The blend of run time and compile time mechanisms allows the storage of all scattering models within a single container, e.g. std::vector, which can be iterated over in order to evaluate them.

typedef std::vector<scatter_facade_t<state_type> > 
        scatter_container_type ; 
 
scatter_container_type scatter_container ; 
scatter_container.push_back(scattering_model) ;

For the development of new collision models easy extendability, even without recompilations, is also a highly important issue. This approach allows the addition of scattering models at run time and to expose an interface to an interpreted language such as, e.g., Python [29].

In case a highly optimized version is desired, the run time container (here the std::vector) may be exchanged by a compile time container, which is also readily available from the GSSE and provides the compiler with further opportunities for optimizations at the expense of run time adaptability.

While the described approach initially slightly increases the burden of implementation, due to the fact that wrappers must be provided, it gives a transition path to integrate legacy codes into an up to date frame while at the same time not abandoning the experience associated with it. The invested effort allows to raise the level of abstraction, which in turn allows to increase the benefits obtained from the advances in compiler technologies. This in turn inherently allows an optimization for several platforms without the need for massive human effort, which was needed in previous approaches.

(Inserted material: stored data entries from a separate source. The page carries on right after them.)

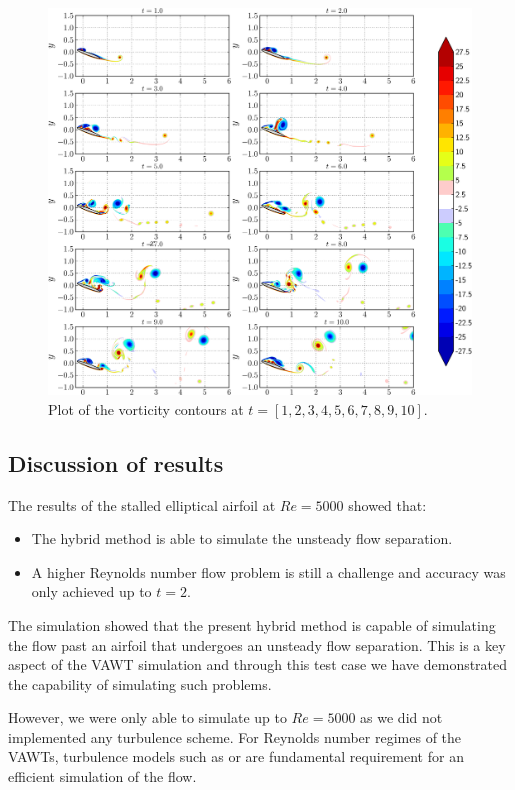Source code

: 	\begin{figure}[!t]
	\centering
	\includegraphics[width=\linewidth]{./figures/validation/ellipse/hybrid_ellipse_Hybrid_contours_compressed-crop.png}
	\caption{Plot of the vorticity contours at $t=[1,2,3,4,5,6,7,8,9,10]$.}
	\label{fig:hybrid_ellipse_Hybrid_contours}
	\end{figure}
	
\subsection{Discussion of results}	

The results of the stalled elliptical airfoil at $Re=5000$ showed that:
\begin{itemize}
\item The hybrid method is able to simulate the unsteady flow separation.
\item A higher Reynolds number flow problem is still a challenge and accuracy was only achieved up to $t=2$.
\end{itemize}

The simulation showed that the present hybrid method is capable of simulating the flow past an airfoil that undergoes an unsteady flow separation. This is a key aspect of the VAWT simulation and through this test case we have demonstrated the capability of simulating such problems.

However, we were only able to simulate up to $Re=5000$ as we did not implemented any turbulence scheme. For Reynolds number regimes of the VAWTs, turbulence models such as  or  are fundamental requirement for an efficient simulation of the flow.

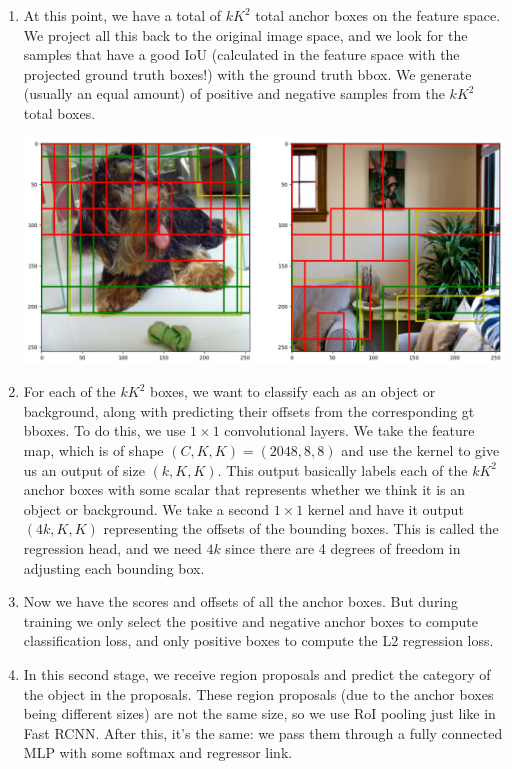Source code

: \documentclass{article}
\theoremstyle{definition}
\theoremstyle{remark}
\theoremstyle{definition}
\begin{document}
\begin{enumerate}
          \item At this point, we have a total of $k K^2$ total anchor boxes on the feature space. We project all this back to the original image space, and we look for the samples that have a good IoU (calculated in the feature space with the projected ground truth boxes!) with the ground truth bbox. We generate (usually an equal amount) of positive and negative samples from the $k K^2$ total boxes. 
          \begin{center}
              \includegraphics[scale=0.2]{Images/gt_sampling.png}
          \end{center}
          
          \item For each of the $k K^2$ boxes, we want to classify each as an object or background, along with predicting their offsets from the corresponding gt bboxes. To do this, we use $1 \times 1$ convolutional layers. We take the feature map, which is of shape $(C, K, K) = (2048, 8, 8)$ and use the kernel to give us an output of size $(k, K, K)$. This output basically labels each of the $k K^2$ anchor boxes with some scalar that represents whether we think it is an object or background. We take a second $1 \times 1$ kernel and have it output $(4k, K, K)$ representing the offsets of the bounding boxes. This is called the regression head, and we need $4k$ since there are 4 degrees of freedom in adjusting each bounding box. 
          
          \item Now we have the scores and offsets of all the anchor boxes. But during training we only select the positive and negative anchor boxes to compute classification loss, and only positive boxes to compute the L2 regression loss. 

          \item In this second stage, we receive region proposals and predict the category of the object in the proposals. These region proposals (due to the anchor boxes being different sizes) are not the same size, so we use RoI pooling just like in Fast RCNN. After this, it's the same: we pass them through a fully connected MLP with some softmax and regressor link. 


\end{enumerate}
\end{document}
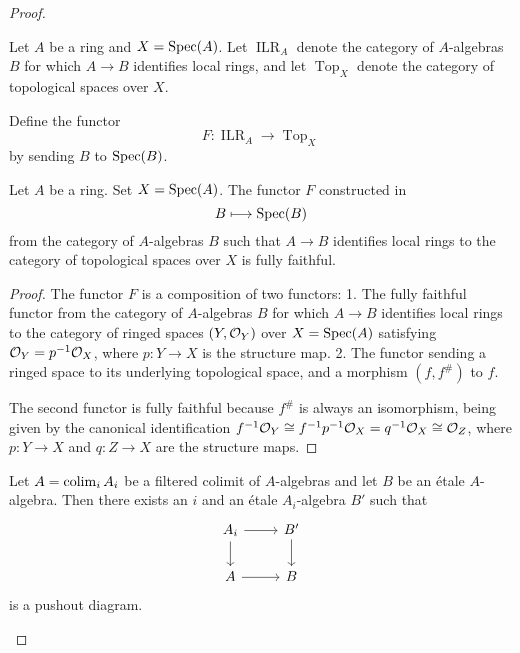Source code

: \begin{proof}
\begin{definition}{\cite[\href{https://stacks.math.columbia.edu/tag/096L}{Tag 096L}]{stacks-project}}
  \label{def:identifies-local-ring-to-top}
  Let $A$ be a ring and $X = \operatorname{Spec}(A)$. Let $\operatorname{ILR}_A$ denote the category of $A$-algebras $B$ for which $A \to B$ identifies local rings, and let $\operatorname{Top}_X$ denote the category of topological spaces over $X$.
  
  Define the functor
  \[
  F \colon \operatorname{ILR}_A \longrightarrow \operatorname{Top}_X
  \]
  by sending $B$ to $\operatorname{Spec}(B)$.
\end{definition}

\begin{lemma}{\cite[\href{https://stacks.math.columbia.edu/tag/096L}{Tag 096L}]{stacks-project}}
  \label{thm:identifies-local-ring-to-top-fully-faithful}
  Let $A$ be a ring. Set $X = \operatorname{Spec} (A)$. The functor \(F\) constructed in 
  \[
  B \longmapsto \operatorname{Spec} (B)
  \]
  from the category of $A$-algebras $B$ such that $A \to B$ identifies local rings to the category of topological spaces over $X$ is fully faithful.
\end{lemma}

\begin{proof}
The functor \(F\) is a composition of two functors:
1. The fully faithful functor from the category of \(A\)-algebras \(B\) for which \(A \to B\) identifies local rings to the category of ringed spaces \((Y, {\mathcal{O}}_Y)\) over \(X = \operatorname{Spec}(A)\) satisfying \({\mathcal{O}}_Y = p^{-1}{\mathcal{O}}_X\), where \(p: Y \to X\) is the structure map.
2. The functor sending a ringed space to its underlying topological space, and a morphism \((f, f^\#)\) to \(f\).

The second functor is fully faithful because \(f^\#\) is always an isomorphism, being given by the canonical identification \(f^{-1}{\mathcal{O}}_Y \cong f^{-1}p^{-1}{\mathcal{O}}_X = q^{-1}{\mathcal{O}}_X \cong {\mathcal{O}}_Z\), where \(p: Y \to X\) and \(q: Z \to X\) are the structure maps.
\end{proof}

\begin{lemma}
    Let $A = \operatorname{colim}_i A_i$ be a filtered colimit of $A$-algebras and let $B$ be an étale $A$-algebra. Then
    there exists an $i$ and an étale $A_i$-algebra $B'$ such that
    \[
    \begin{tikzcd}
        A_i \arrow{r} \arrow{d} & B' \arrow{d} \\
        A \arrow{r} & B
    \end{tikzcd}
    \] is a pushout diagram.
    \label{lemma:etale-ind-spreads}
\end{lemma}


\end{proof}
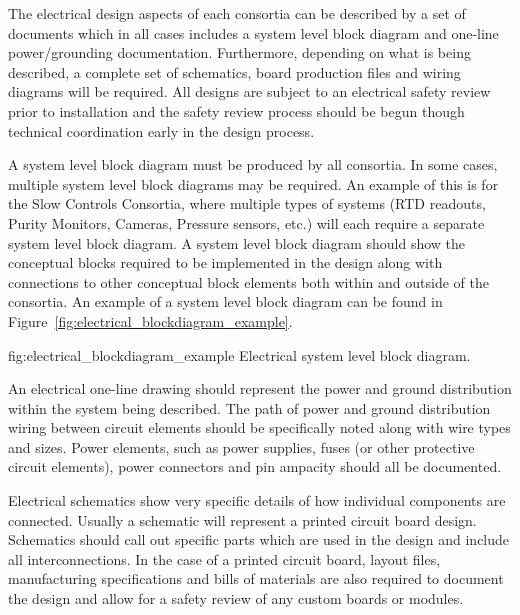 The electrical design aspects of each consortia can be described by a
set of documents which in all cases includes a system level block
diagram and one-line power/grounding documentation.  Furthermore,
depending on what is being described, a complete set of schematics,
board production files and wiring diagrams will be required.  All
designs are subject to an electrical safety review prior to
installation and the safety review process should be begun though
technical coordination early in the design process.

A system level block diagram must be produced by all consortia.
 In
some cases, multiple system level block diagrams may be required.  An
example of this is for the Slow Controls Consortia, where multiple
types of systems (RTD readouts, Purity Monitors, Cameras, Pressure
sensors, etc.) will each require a separate system level block
diagram. A system level block diagram should show the conceptual
blocks required to be implemented in the design along with connections
to other conceptual block elements both within and outside of the
consortia.  An example of a system level block diagram can be found in
Figure~\ref{fig:electrical_blockdiagram_example}.
\begin{dunefigure}{fig:electrical_blockdiagram_example}
  {Electrical system level block diagram.}
\end{dunefigure}

An electrical one-line drawing should represent the power and ground
distribution within the system being described.  The path of power and
ground distribution wiring between circuit elements should be
specifically noted along with wire types and sizes.  Power elements,
such as power supplies, fuses (or other protective circuit elements),
power connectors and pin ampacity should all be documented.

Electrical schematics show very specific details of how individual
components are connected.  Usually a schematic will represent a
printed circuit board design.  Schematics should call out specific
parts which are used in the design and include all interconnections.
In the case of a printed circuit board, layout files, manufacturing
specifications and bills of materials are also required to document
the design and allow for a safety review of any custom boards or
modules.

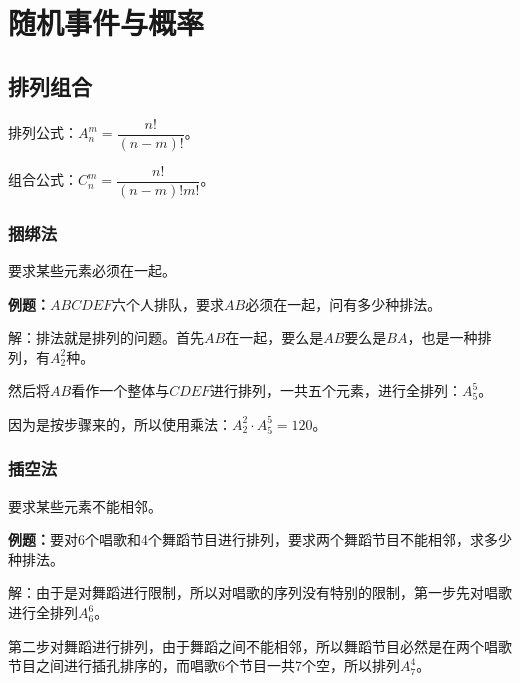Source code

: \setcounter{tocdepth}{4}
\setcounter{secnumdepth}{4}
\renewcommand{\baselinestretch}{1.5}
\chapter{随机事件与概率}

\section{排列组合}

排列公式：$A_n^m=\dfrac{n!}{(n-m)!}$。

组合公式：$C_n^m=\dfrac{n!}{(n-m)!m!}$。

\subsection{捆绑法}

要求某些元素必须在一起。

\textbf{例题：}$ABCDEF$六个人排队，要求$AB$必须在一起，问有多少种排法。

解：排法就是排列的问题。首先$AB$在一起，要么是$AB$要么是$BA$，也是一种排列，有$A_2^2$种。

然后将$AB$看作一个整体与$CDEF$进行排列，一共五个元素，进行全排列：$A_5^5$。

因为是按步骤来的，所以使用乘法：$A_2^2\cdot A_5^5=120$。

\subsection{插空法}

要求某些元素不能相邻。

\textbf{例题：}要对6个唱歌和4个舞蹈节目进行排列，要求两个舞蹈节目不能相邻，求多少种排法。

解：由于是对舞蹈进行限制，所以对唱歌的序列没有特别的限制，第一步先对唱歌进行全排列$A_6^6$。

第二步对舞蹈进行排列，由于舞蹈之间不能相邻，所以舞蹈节目必然是在两个唱歌节目之间进行插孔排序的，而唱歌6个节目一共7个空，所以排列$A_7^4$。

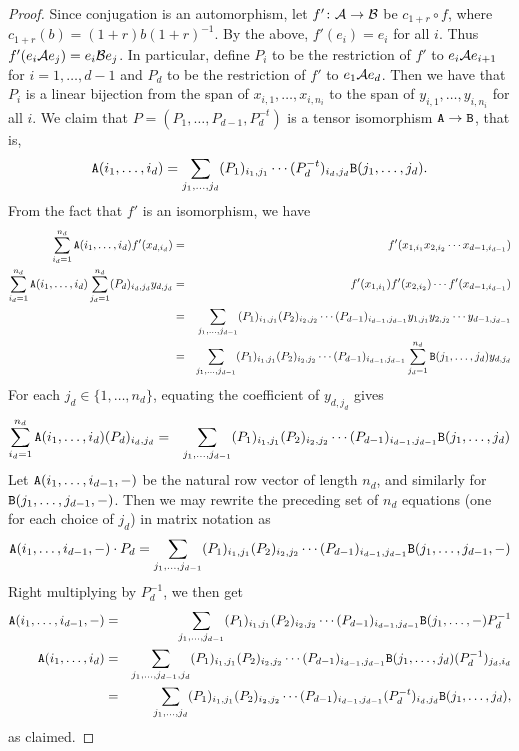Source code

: \documentclass[11pt]{article}
\begin{document}
\begin{proof}
Since conjugation is an automorphism, let $f'\colon \mathcal{A} \to \mathcal{B}$ be $c_{1+r} \circ f$, where $c_{1+r}(b) = (1+r)b(1+r)^{-1}$. By the above, $f'(e_i) = e_i$ for all $i$. 
Thus $f'(e_i \mathcal{A} e_j) = e_i \mathcal{B} e_j$. In particular, define $P_i$ to be the restriction of $f'$ to $e_i \mathcal{A} e_{i+1}$ for $i=1,\dotsc,d-1$ and $P_d$ to be the restriction of $f'$ to $e_1 \mathcal{A} e_d$. Then we have that $P_i$ is a linear bijection from the span of $x_{i,1},\dotsc,x_{i,n_i}$ to the span of $y_{i,1},\dotsc,y_{i,n_i}$ for all $i$. We claim that $P = (P_1,\dotsc,P_{d-1},P_d^{-t})$ is a tensor isomorphism $\mathtt{A} \to \mathtt{B}$, that is, 
\[
\mathtt{A}(i_1, \dotsc, i_d) = \sum_{j_1, \dotsc, j_d} (P_1)_{i_1,j_1} \dotsb (P_d^{-t})_{i_d,j_d} \mathtt{B}(j_1, \dotsc, j_d).
\]
From the fact that $f'$ is an isomorphism, we have
\begin{eqnarray*}
\sum_{i_d=1}^{n_d} \mathtt{A}(i_1, \dotsc, i_d) f'(x_{d,i_d}) & = & f'(x_{1,i_1} x_{2,i_2} \dotsb x_{d-1,i_{d-1}}) \\
\sum_{i_d=1}^{n_d} \mathtt{A}(i_1, \dotsc, i_d) \sum_{j_d=1}^{n_d} (P_d)_{i_d,j_d} y_{d,j_d} & = & f'(x_{1,i_1}) f'(x_{2,i_2}) \dotsb f'(x_{d-1,i_{d-1}}) \\
 & = & \sum_{j_1,\dotsc,j_{d-1}} (P_1)_{i_1,j_1} (P_2)_{i_2,j_2} \dotsb (P_{d-1})_{i_{d-1}, j_{d-1}} y_{1,j_1} y_{2,j_2} \dotsb y_{d-1,j_{d-1}} \\
 & = & \sum_{j_1, \dotsc, j_{d-1}} (P_1)_{i_1,j_1} (P_2)_{i_2,j_2} \dotsb (P_{d-1})_{i_{d-1}, j_{d-1}} \sum_{j_d=1}^{n_d} \mathtt{B}(j_1,\dotsc,j_d) y_{d,j_d}
\end{eqnarray*}
For each $j_d \in \{1,\dotsc,n_d\}$, equating the coefficient of $y_{d,j_d}$ gives
\begin{eqnarray*}
\sum_{i_d=1}^{n_d} \mathtt{A}(i_1, \dotsc, i_d)  (P_d)_{i_d,j_d} & = & \sum_{j_1, \dotsc, j_{d-1}} (P_1)_{i_1,j_1} (P_2)_{i_2,j_2} \dotsb (P_{d-1})_{i_{d-1}, j_{d-1}} \mathtt{B}(j_1,\dotsc,j_d)
\end{eqnarray*}
Let $\mathtt{A}(i_1, \dotsc, i_{d-1}, -)$ be the natural row vector of length $n_d$, and similarly for $\mathtt{B}(j_1, \dotsc, j_{d-1}, -)$. Then we may rewrite the preceding set of $n_d$ equations (one for each choice of $j_d$) in matrix notation as
\[
\mathtt{A}(i_1, \dotsc, i_{d-1}, -) \cdot P_d = \sum_{j_1, \dotsc, j_{d-1}} (P_1)_{i_1,j_1} (P_2)_{i_2,j_2} \dotsb (P_{d-1})_{i_{d-1}, j_{d-1}} \mathtt{B}(j_1,\dotsc, j_{d-1},-)
\]
Right multiplying by $P_d^{-1}$, we then get
\begin{eqnarray*}
\mathtt{A}(i_1, \dotsc, i_{d-1},-) & = & \sum_{j_1, \dotsc, j_{d-1}} (P_1)_{i_1,j_1} (P_2)_{i_2,j_2} \dotsb (P_{d-1})_{i_{d-1}, j_{d-1}} \mathtt{B}(j_1,\dotsc, -) P_d^{-1} \\
\mathtt{A}(i_1,\dotsc,i_d) & = & \sum_{j_1, \dotsc, j_{d-1},j_d} (P_1)_{i_1,j_1} (P_2)_{i_2,j_2} \dotsb (P_{d-1})_{i_{d-1}, j_{d-1}} \mathtt{B}(j_1,\dotsc, j_d) (P_d^{-1})_{j_d,i_d} \\
& = & \sum_{j_1,\dotsc,j_d} (P_1)_{i_1,j_1} (P_2)_{i_2,j_2} \dotsb (P_{d-1})_{i_{d-1}, j_{d-1}} (P_d^{-t})_{i_d,j_d} \mathtt{B}(j_1,\dotsc, j_d),
\end{eqnarray*}
as claimed.
\end{proof}
\end{document}
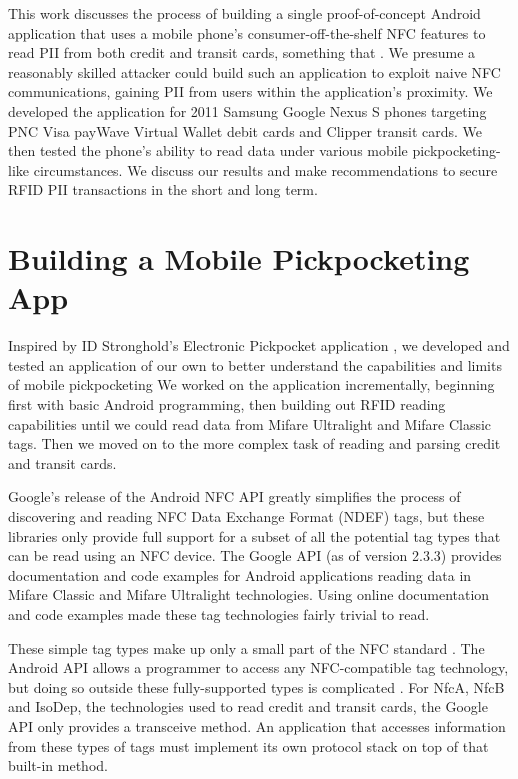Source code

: \documentclass{IEEEtran}
\begin{document}
This work discusses the process of building a single proof-of-concept Android application that uses a mobile phone's consumer-off-the-shelf NFC features to read PII from both credit and transit cards, something that .  We presume a reasonably skilled attacker could build such an application to exploit naive NFC communications, gaining PII from users within the application's proximity.  We developed the application for 2011 Samsung Google Nexus S phones targeting PNC Visa payWave Virtual Wallet debit cards and Clipper transit cards.  We then tested the phone's ability to read data under various mobile pickpocketing-like circumstances.  We discuss our results and make recommendations to secure RFID PII transactions in the short and long term.  

\section{Building a Mobile Pickpocketing App}
Inspired by ID Stronghold's Electronic Pickpocket application \cite{google-play-idstronghold}, we developed and tested an application of our own to better understand the capabilities and limits of mobile pickpocketing   We worked on the application incrementally, beginning first with basic Android programming, then building out RFID reading capabilities until we could read data from Mifare Ultralight and Mifare Classic tags.  Then we moved on to the more complex task of reading and parsing credit and transit cards.    

Google's release of the Android NFC API greatly simplifies the process of discovering and reading NFC Data Exchange Format (NDEF) tags, but these libraries only provide full support for a subset of all the potential tag types that can be read using an NFC device. The Google API (as of version 2.3.3) provides documentation and code examples for Android applications reading data in Mifare Classic and Mifare Ultralight technologies.  Using online documentation and code examples \cite{mifare-classic-detection-android} made these tag technologies fairly trivial to read.

These simple tag types make up only a small part of the NFC standard \cite{opennfc-1}.  The Android API allows a programmer to access any NFC-compatible tag technology, but doing so outside these fully-supported types is complicated \cite{android-developers-advanced-nfc}.  For NfcA, NfcB and IsoDep, the technologies used to read credit and transit cards, the Google API only provides a transceive method.  An application that  accesses information from these types of tags must implement its own protocol stack on top of that built-in method.
\end{document}
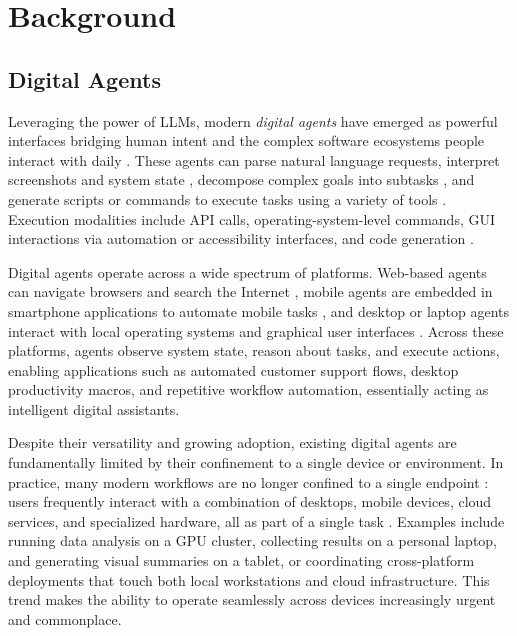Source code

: \documentclass[10pt]{article} %
\begin{document}
\section{Background}
\label{sec:background}

\subsection{Digital Agents}
\label{sec:background:agents}

Leveraging the power of LLMs, modern \emph{digital agents} have emerged as powerful interfaces bridging human intent and the complex software ecosystems people interact with daily \cite{zhang2024large}. These agents can parse natural language requests, interpret screenshots and system state \cite{zheng2025vem, wu2025gui, zhao2025learning}, decompose complex goals into subtasks \cite{huang2024understanding}, and generate scripts or commands to execute tasks using a variety of tools \cite{wang2024survey}. Execution modalities include API calls, operating-system-level commands, GUI interactions via automation or accessibility interfaces, and code generation \cite{zhang2025api, qiao2023taskweaver, wang2024large, zhang2025swe}.

Digital agents operate across a wide spectrum of platforms. Web-based agents can navigate browsers and search the Internet \cite{ning2025survey, zheng2024gpt}, mobile agents are embedded in smartphone applications to automate mobile tasks \cite{zhang2025appagent, wang2024mobile}, and desktop or laptop agents interact with local operating systems and graphical user interfaces \cite{zhang2025ufo, zhang2025ufo2}. Across these platforms, agents observe system state, reason about tasks, and execute actions, enabling applications such as automated customer support flows, desktop productivity macros, and repetitive workflow automation, essentially acting as intelligent digital assistants.

Despite their versatility and growing adoption, existing digital agents are fundamentally limited by their confinement to a single device or environment. In practice, many modern workflows are no longer confined to a single endpoint \cite{brudy2018investigating}: users frequently interact with a combination of desktops, mobile devices, cloud services, and specialized hardware, all as part of a single task \cite{xu2021cross, chen2020multi}. Examples include running data analysis on a GPU cluster, collecting results on a personal laptop, and generating visual summaries on a tablet, or coordinating cross-platform deployments that touch both local workstations and cloud infrastructure. This trend makes the ability to operate seamlessly across devices increasingly urgent and commonplace.
\end{document}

In this particular case, encapsulating the reliance on global variables of the functions implementing the scattering models to the wrapping structures, parallelization efforts are greatly facilitated, which are increasingly important with the continued increase of computing cores per CPU.

Furthermore the results can easily be verified as code parts are gradually moved to newer implementations, the only stringent requirement being link compatibility with C++. This test and verification can be taken a step further in case the original implementation is written in ANSI C, due to the high compatibility of it to C++. It is possible to weave parts of the new implementation into the older code. Providing the opportunity to get a comparison not only of final results, but of all the intermediates as well.

Such swift verification of implementations allows to also speed up the steps necessary to verify calculated results with subsequent or contemporary experiments, which should not be neglected, in order to keep physical models and their numerical representations strongly rooted in reality.

The correct operation of the run time concepts depends on the faultless operation of the compiler being used within the rules set down by the C++ language specification [132]. Under this crucial assumption the correct compilation of the code ensures that the code will behave according to the guarantees introduced by the run time concept. While this provides an indication for correctness it cannot be considered absolute proof, especially since the C++ language and its compilers does not have a special focus on validation as is the case in, e.g., Ada[133][134], which could certainly make a stronger case.